◆ **TASK TO CARRY OUT**:
Would you retype the whole listing verbatim, keeping pictures out of it?

◆ **ENTRIES SUPPLIED**:
------------------------------------------------------------

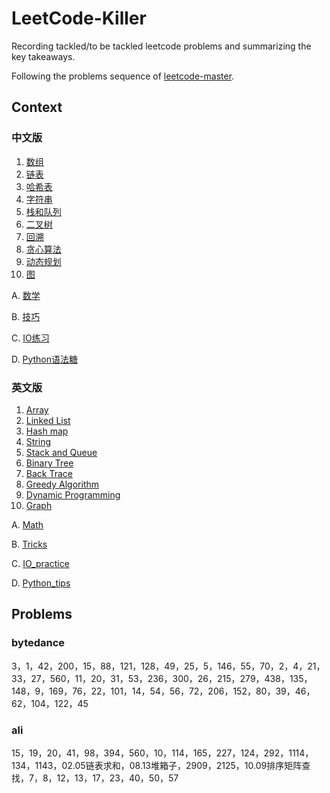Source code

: # LeetCode-Killer
Recording tackled/to be tackled leetcode problems and summarizing the key takeaways.



Following the problems sequence of [leetcode-master](https://github.com/youngyangyang04/leetcode-master). 

## Context

### 中文版

1. [数组](https://imane219.github.io/LeetCode-Killer/htmls_ch/1.%E6%95%B0%E7%BB%84.html)
2. [链表](https://imane219.github.io/LeetCode-Killer/htmls_ch/2.%E9%93%BE%E8%A1%A8.html)
3. [哈希表](https://imane219.github.io/LeetCode-Killer/htmls_ch/3.%E5%93%88%E5%B8%8C%E8%A1%A8.html)
4. [字符串](https://imane219.github.io/LeetCode-Killer/htmls_ch/4.%E5%AD%97%E7%AC%A6%E4%B8%B2.html)
5. [栈和队列](https://imane219.github.io/LeetCode-Killer/htmls_ch/5.%E5%A0%86%E6%A0%88.html)
6. [二叉树](https://imane219.github.io/LeetCode-Killer/htmls_ch/6.%E4%BA%8C%E5%8F%89%E6%A0%91.html)
7. [回溯](https://imane219.github.io/LeetCode-Killer/htmls_ch/7.%E5%9B%9E%E6%BA%AF.html)
8. [贪心算法](https://imane219.github.io/LeetCode-Killer/htmls_ch/8.%E8%B4%AA%E5%BF%83.html)
9. [动态规划](https://imane219.github.io/LeetCode-Killer/htmls_ch/9.%E5%8A%A8%E6%80%81%E8%A7%84%E5%88%92.html)
10. [图](https://imane219.github.io/LeetCode-Killer/htmls_ch/10.%E5%9B%BE.html)

A. [数学](https://imane219.github.io/LeetCode-Killer/htmls_ch/A.%E6%95%B0%E5%AD%A6.html)

B. [技巧](https://imane219.github.io/LeetCode-Killer/htmls_ch/B.%E6%8A%80%E5%B7%A7.html)

C. [IO练习](https://imane219.github.io/LeetCode-Killer/htmls_ch/IO%E7%BB%83%E4%B9%A0.html)

D. [Python语法糖](https://imane219.github.io/LeetCode-Killer/htmls_ch/Python%E8%AF%AD%E6%B3%95%E7%B3%96.html)

### 英文版

1. [Array](https://imane219.github.io/LeetCode-Killer/htmls/1.%20Array.html)
2. [Linked List](https://imane219.github.io/LeetCode-Killer/htmls/2.%20Linked_List.html)
3. [Hash map](https://imane219.github.io/LeetCode-Killer/htmls/3.%20Hash_map.html)
4. [String](https://imane219.github.io/LeetCode-Killer/htmls/4.%20String.html)
5. [Stack and Queue](https://imane219.github.io/LeetCode-Killer/htmls/5.%20Stack_and_Queue.html)
6. [Binary Tree](https://imane219.github.io/LeetCode-Killer/htmls/6.%20Binary_Tree.html)
7. [Back Trace](https://imane219.github.io/LeetCode-Killer/htmls/7.%20Back_trace.html)
8. [Greedy Algorithm](https://imane219.github.io/LeetCode-Killer/htmls/8.%20Greedy_Algorithm.html)
9. [Dynamic Programming](https://imane219.github.io/LeetCode-Killer/htmls/9.%20Dynamic_Programming.html)
10. [Graph](https://imane219.github.io/LeetCode-Killer/htmls/10.Graph.html)

A. [Math](https://imane219.github.io/LeetCode-Killer/htmls/A.Math.html)

B. [Tricks](https://imane219.github.io/LeetCode-Killer/htmls/B.Tricks.html)

C. [IO_practice](https://imane219.github.io/LeetCode-Killer/htmls/IO_practice.html)

D. [Python_tips](https://imane219.github.io/LeetCode-Killer/htmls/Python_tips.html)

## Problems

### bytedance

3，1，42，200，15，88，121，128，49，25，5，146，55，70，2，4，21，33，27，560，11，20，31，53，236，300，26，215，279，438，135，148，9，169，76，22，101，14，54，56，72，206，152，80，39，46，62，104，122，45

### ali

15，19，20，41，98，394，560，10，114，165，227，124，292，1114，134，1143，02.05链表求和，08.13堆箱子，2909，2125，10.09排序矩阵查找，7，8，12，13，17，23，40，50，57

## 

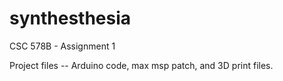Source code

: # synthesthesia
CSC 578B - Assignment 1

Project files -- Arduino code, max msp patch, and 3D print files.
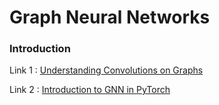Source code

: # Graph Neural Networks

### Introduction

Link 1 : [Understanding Convolutions on Graphs](https://distill.pub/2021/understanding-gnns/)

Link 2 : [Introduction to GNN in PyTorch](https://mlabonne.github.io/blog/intrognn/)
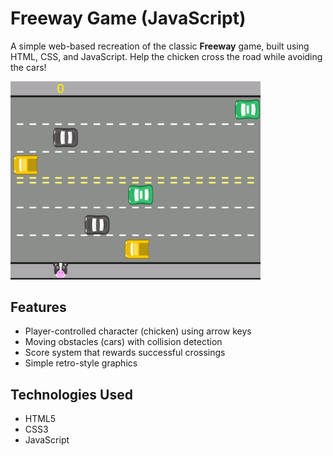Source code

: #  Freeway Game (JavaScript)

A simple web-based recreation of the classic **Freeway** game, built using HTML, CSS, and JavaScript. Help the chicken cross the road while avoiding the cars!

<img src="https://github.com/ERaines/JOGO-FREEWAY-JS/blob/main/imagens/print.PNG" alt="print" width="400"/>

## Features

- Player-controlled character (chicken) using arrow keys
- Moving obstacles (cars) with collision detection
- Score system that rewards successful crossings
- Simple retro-style graphics

##  Technologies Used

- HTML5
- CSS3
- JavaScript


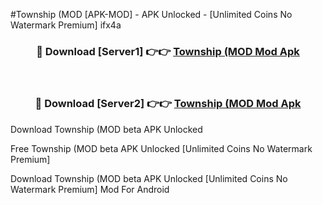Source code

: #Township (MOD [APK-MOD] - APK Unlocked - [Unlimited Coins No Watermark Premium] ifx4a



<div align="center">

<h3>🔴 Download [Server1] 👉👉 <a href="https://momento.my/?title=Township_(MOD">Township (MOD Mod Apk</a></h3><br>

<h3>🔴 Download [Server2] 👉👉 <a href="https://momento.my/?title=Township_(MOD">Township (MOD Mod Apk</a></h3>
</div>



Download Township (MOD beta APK Unlocked

Free Township (MOD beta APK Unlocked [Unlimited Coins No Watermark Premium]

Download Township (MOD beta APK Unlocked [Unlimited Coins No Watermark Premium] Mod For Android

------------------------------------------------------------

◆ **SOLUTION TO THIS PROBLEM**:
Source code

: # LeetCode-Killer
Recording tackled/to be tackled leetcode problems and summarizing the key takeaways.



Following the problems sequence of [leetcode-master](https://github.com/youngyangyang04/leetcode-master). 

## Context

### 中文版

1. [数组](https://imane219.github.io/LeetCode-Killer/htmls_ch/1.%E6%95%B0%E7%BB%84.html)
2. [链表](https://imane219.github.io/LeetCode-Killer/htmls_ch/2.%E9%93%BE%E8%A1%A8.html)
3. [哈希表](https://imane219.github.io/LeetCode-Killer/htmls_ch/3.%E5%93%88%E5%B8%8C%E8%A1%A8.html)
4. [字符串](https://imane219.github.io/LeetCode-Killer/htmls_ch/4.%E5%AD%97%E7%AC%A6%E4%B8%B2.html)
5. [栈和队列](https://imane219.github.io/LeetCode-Killer/htmls_ch/5.%E5%A0%86%E6%A0%88.html)
6. [二叉树](https://imane219.github.io/LeetCode-Killer/htmls_ch/6.%E4%BA%8C%E5%8F%89%E6%A0%91.html)
7. [回溯](https://imane219.github.io/LeetCode-Killer/htmls_ch/7.%E5%9B%9E%E6%BA%AF.html)
8. [贪心算法](https://imane219.github.io/LeetCode-Killer/htmls_ch/8.%E8%B4%AA%E5%BF%83.html)
9. [动态规划](https://imane219.github.io/LeetCode-Killer/htmls_ch/9.%E5%8A%A8%E6%80%81%E8%A7%84%E5%88%92.html)
10. [图](https://imane219.github.io/LeetCode-Killer/htmls_ch/10.%E5%9B%BE.html)

A. [数学](https://imane219.github.io/LeetCode-Killer/htmls_ch/A.%E6%95%B0%E5%AD%A6.html)

B. [技巧](https://imane219.github.io/LeetCode-Killer/htmls_ch/B.%E6%8A%80%E5%B7%A7.html)

C. [IO练习](https://imane219.github.io/LeetCode-Killer/htmls_ch/IO%E7%BB%83%E4%B9%A0.html)

D. [Python语法糖](https://imane219.github.io/LeetCode-Killer/htmls_ch/Python%E8%AF%AD%E6%B3%95%E7%B3%96.html)

### 英文版

1. [Array](https://imane219.github.io/LeetCode-Killer/htmls/1.%20Array.html)
2. [Linked List](https://imane219.github.io/LeetCode-Killer/htmls/2.%20Linked_List.html)
3. [Hash map](https://imane219.github.io/LeetCode-Killer/htmls/3.%20Hash_map.html)
4. [String](https://imane219.github.io/LeetCode-Killer/htmls/4.%20String.html)
5. [Stack and Queue](https://imane219.github.io/LeetCode-Killer/htmls/5.%20Stack_and_Queue.html)
6. [Binary Tree](https://imane219.github.io/LeetCode-Killer/htmls/6.%20Binary_Tree.html)
7. [Back Trace](https://imane219.github.io/LeetCode-Killer/htmls/7.%20Back_trace.html)
8. [Greedy Algorithm](https://imane219.github.io/LeetCode-Killer/htmls/8.%20Greedy_Algorithm.html)
9. [Dynamic Programming](https://imane219.github.io/LeetCode-Killer/htmls/9.%20Dynamic_Programming.html)
10. [Graph](https://imane219.github.io/LeetCode-Killer/htmls/10.Graph.html)

A. [Math](https://imane219.github.io/LeetCode-Killer/htmls/A.Math.html)

B. [Tricks](https://imane219.github.io/LeetCode-Killer/htmls/B.Tricks.html)

C. [IO_practice](https://imane219.github.io/LeetCode-Killer/htmls/IO_practice.html)

D. [Python_tips](https://imane219.github.io/LeetCode-Killer/htmls/Python_tips.html)

## Problems

### bytedance

3，1，42，200，15，88，121，128，49，25，5，146，55，70，2，4，21，33，27，560，11，20，31，53，236，300，26，215，279，438，135，148，9，169，76，22，101，14，54，56，72，206，152，80，39，46，62，104，122，45

### ali

15，19，20，41，98，394，560，10，114，165，227，124，292，1114，134，1143，02.05链表求和，08.13堆箱子，2909，2125，10.09排序矩阵查找，7，8，12，13，17，23，40，50，57

## 

Source code

: # synthesthesia
CSC 578B - Assignment 1

Project files -- Arduino code, max msp patch, and 3D print files.
Source code

: # Graph Neural Networks

### Introduction

Link 1 : [Understanding Convolutions on Graphs](https://distill.pub/2021/understanding-gnns/)

Link 2 : [Introduction to GNN in PyTorch](https://mlabonne.github.io/blog/intrognn/)
Source code

: #  Freeway Game (JavaScript)

A simple web-based recreation of the classic **Freeway** game, built using HTML, CSS, and JavaScript. Help the chicken cross the road while avoiding the cars!

<img src="https://github.com/ERaines/JOGO-FREEWAY-JS/blob/main/imagens/print.PNG" alt="print" width="400"/>

## Features

- Player-controlled character (chicken) using arrow keys
- Moving obstacles (cars) with collision detection
- Score system that rewards successful crossings
- Simple retro-style graphics

##  Technologies Used

- HTML5
- CSS3
- JavaScript


Source code

: #Township (MOD [APK-MOD] - APK Unlocked - [Unlimited Coins No Watermark Premium] ifx4a



<div align="center">

<h3>🔴 Download [Server1] 👉👉 <a href="https://momento.my/?title=Township_(MOD">Township (MOD Mod Apk</a></h3><br>

<h3>🔴 Download [Server2] 👉👉 <a href="https://momento.my/?title=Township_(MOD">Township (MOD Mod Apk</a></h3>
</div>



Download Township (MOD beta APK Unlocked

Free Township (MOD beta APK Unlocked [Unlimited Coins No Watermark Premium]

Download Township (MOD beta APK Unlocked [Unlimited Coins No Watermark Premium] Mod For Android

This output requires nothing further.